With Armv8.3-A, LDAPR was introduced as an RCpc acquire. It relaxed cross-address ordering constraints while preserving acquire semantics. In practice, code generation depends on the target and toolchain settings. Older CPUs that lack RCpc and older or default builds (or builds without +rcpc) map acquire loads to LDAR. In contrast, newer GCC/LLVM targets emit LDAPR when RCpc is enabled via the appropriate -march/-mcpu flags.

This is why C11 atomics with memory_order_acquiremay compile to either LDAR or LDAPR. Today, in current AArch64 toolchains, when FEAT_LRCPC is available, LDAR backs memory_order_seq_cst while LDAPR backs memory_order_acquire.

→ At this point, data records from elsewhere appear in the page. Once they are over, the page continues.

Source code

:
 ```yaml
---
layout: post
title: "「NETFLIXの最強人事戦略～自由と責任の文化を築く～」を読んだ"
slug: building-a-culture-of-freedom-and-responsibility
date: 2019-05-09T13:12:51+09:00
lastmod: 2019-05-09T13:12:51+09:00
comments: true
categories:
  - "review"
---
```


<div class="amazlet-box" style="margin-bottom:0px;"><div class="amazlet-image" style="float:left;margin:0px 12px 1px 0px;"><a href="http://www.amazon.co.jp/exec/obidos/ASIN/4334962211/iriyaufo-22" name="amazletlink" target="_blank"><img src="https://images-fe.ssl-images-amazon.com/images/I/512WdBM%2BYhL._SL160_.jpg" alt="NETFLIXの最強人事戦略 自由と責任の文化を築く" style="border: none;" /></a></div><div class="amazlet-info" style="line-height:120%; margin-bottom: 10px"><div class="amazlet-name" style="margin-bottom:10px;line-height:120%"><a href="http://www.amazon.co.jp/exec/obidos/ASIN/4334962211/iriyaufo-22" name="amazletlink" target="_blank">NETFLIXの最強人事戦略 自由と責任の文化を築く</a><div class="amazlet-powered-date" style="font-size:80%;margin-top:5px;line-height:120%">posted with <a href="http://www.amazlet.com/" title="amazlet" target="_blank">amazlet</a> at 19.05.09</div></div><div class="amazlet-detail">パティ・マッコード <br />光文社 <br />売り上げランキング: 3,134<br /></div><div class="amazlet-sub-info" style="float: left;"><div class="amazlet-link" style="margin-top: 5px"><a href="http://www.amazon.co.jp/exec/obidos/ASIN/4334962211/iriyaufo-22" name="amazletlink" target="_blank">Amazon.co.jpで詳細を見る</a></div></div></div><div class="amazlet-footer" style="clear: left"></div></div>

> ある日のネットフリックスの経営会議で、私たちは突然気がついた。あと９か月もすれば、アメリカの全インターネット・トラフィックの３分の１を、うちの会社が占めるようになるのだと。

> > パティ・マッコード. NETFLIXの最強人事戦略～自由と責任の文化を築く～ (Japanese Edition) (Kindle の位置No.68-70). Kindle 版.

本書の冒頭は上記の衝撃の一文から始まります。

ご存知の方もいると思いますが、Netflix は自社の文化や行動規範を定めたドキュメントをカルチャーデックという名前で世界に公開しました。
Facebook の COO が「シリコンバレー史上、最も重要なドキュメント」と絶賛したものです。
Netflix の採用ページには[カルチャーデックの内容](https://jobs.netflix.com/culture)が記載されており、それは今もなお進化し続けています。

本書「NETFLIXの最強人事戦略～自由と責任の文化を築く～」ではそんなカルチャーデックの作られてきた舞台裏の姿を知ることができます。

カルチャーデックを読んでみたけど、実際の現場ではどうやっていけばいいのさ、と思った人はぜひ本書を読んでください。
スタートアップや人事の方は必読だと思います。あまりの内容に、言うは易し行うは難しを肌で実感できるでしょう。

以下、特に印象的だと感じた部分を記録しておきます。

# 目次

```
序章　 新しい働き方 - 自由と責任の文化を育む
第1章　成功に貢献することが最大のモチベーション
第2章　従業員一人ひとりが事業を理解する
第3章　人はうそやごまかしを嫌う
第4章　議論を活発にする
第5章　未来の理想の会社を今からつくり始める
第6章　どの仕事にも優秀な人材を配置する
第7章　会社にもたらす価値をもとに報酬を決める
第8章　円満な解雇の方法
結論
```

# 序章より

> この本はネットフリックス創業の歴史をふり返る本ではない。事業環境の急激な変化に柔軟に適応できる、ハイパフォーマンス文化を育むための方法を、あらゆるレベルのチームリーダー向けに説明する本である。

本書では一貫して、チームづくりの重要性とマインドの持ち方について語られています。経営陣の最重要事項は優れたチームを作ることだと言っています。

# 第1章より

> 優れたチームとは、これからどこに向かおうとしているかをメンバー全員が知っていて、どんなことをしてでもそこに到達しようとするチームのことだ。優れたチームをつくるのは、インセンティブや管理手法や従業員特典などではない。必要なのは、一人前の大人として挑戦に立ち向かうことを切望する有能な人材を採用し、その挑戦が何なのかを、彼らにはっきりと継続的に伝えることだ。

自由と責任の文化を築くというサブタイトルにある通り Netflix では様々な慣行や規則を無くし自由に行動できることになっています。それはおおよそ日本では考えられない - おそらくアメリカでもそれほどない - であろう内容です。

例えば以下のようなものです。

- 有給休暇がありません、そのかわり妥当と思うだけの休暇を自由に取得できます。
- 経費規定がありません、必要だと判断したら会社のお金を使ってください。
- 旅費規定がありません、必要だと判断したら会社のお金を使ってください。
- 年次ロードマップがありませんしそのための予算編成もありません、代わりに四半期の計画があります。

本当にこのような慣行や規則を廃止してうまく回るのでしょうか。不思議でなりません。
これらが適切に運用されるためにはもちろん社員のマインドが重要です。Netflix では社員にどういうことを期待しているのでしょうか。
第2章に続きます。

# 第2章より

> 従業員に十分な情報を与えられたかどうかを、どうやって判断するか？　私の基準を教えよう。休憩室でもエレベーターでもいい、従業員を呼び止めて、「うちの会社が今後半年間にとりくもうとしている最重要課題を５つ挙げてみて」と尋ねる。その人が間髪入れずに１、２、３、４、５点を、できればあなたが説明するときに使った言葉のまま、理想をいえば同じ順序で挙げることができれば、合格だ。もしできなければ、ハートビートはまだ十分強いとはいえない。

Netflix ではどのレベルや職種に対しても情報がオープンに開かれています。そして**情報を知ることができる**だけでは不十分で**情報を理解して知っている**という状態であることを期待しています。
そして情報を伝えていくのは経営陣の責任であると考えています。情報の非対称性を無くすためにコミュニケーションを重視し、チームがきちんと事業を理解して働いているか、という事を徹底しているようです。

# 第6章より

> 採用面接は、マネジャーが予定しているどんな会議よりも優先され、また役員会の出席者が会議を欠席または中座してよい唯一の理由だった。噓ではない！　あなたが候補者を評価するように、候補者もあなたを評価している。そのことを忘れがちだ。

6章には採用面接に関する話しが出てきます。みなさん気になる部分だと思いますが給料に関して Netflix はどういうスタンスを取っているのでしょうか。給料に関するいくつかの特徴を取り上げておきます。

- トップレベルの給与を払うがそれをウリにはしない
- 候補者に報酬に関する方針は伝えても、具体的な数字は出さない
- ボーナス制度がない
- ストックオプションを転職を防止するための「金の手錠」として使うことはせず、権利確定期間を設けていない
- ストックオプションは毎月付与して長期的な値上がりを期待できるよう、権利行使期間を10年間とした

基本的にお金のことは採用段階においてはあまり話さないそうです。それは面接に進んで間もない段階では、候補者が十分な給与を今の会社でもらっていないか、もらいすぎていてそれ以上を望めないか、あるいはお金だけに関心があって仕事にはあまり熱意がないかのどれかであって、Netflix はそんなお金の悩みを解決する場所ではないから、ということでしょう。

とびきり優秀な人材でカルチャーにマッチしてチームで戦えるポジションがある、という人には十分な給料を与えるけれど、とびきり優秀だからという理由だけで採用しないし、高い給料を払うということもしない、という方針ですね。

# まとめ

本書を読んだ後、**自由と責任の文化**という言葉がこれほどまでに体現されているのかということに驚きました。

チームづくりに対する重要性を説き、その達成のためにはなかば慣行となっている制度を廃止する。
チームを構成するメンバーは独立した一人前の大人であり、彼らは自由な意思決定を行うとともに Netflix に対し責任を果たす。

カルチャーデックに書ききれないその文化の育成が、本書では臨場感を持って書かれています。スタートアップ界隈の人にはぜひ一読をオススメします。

With the LDAR–LDAPR distinction clarified, the next question is: What does C11 require? Which behavior, LDAPR (RCpc acquire) or LDAR (RCsc acquire), matches the guarantees of memory_order_acquire under the C11 memory model? Does AArch64’s mapping honor that?

To answer this, we reduced the relevant portion of the DPDK ring to a C11 Herd7 program as show in Table 2. We then crafted a litmus test to exercise the same access pattern used in the AArch64 litmus tests. This allowed us to compare the C11 outcomes directly with the LDAPR and LDAR cases.

DPDK Ring C Implementation and Herd7 AArch64 Reduction

DPDK Ring C Implementation

Herd7 AArch64 Reduction

Read/Write to underlying array to Remove/Add elements (not required in the litmus test)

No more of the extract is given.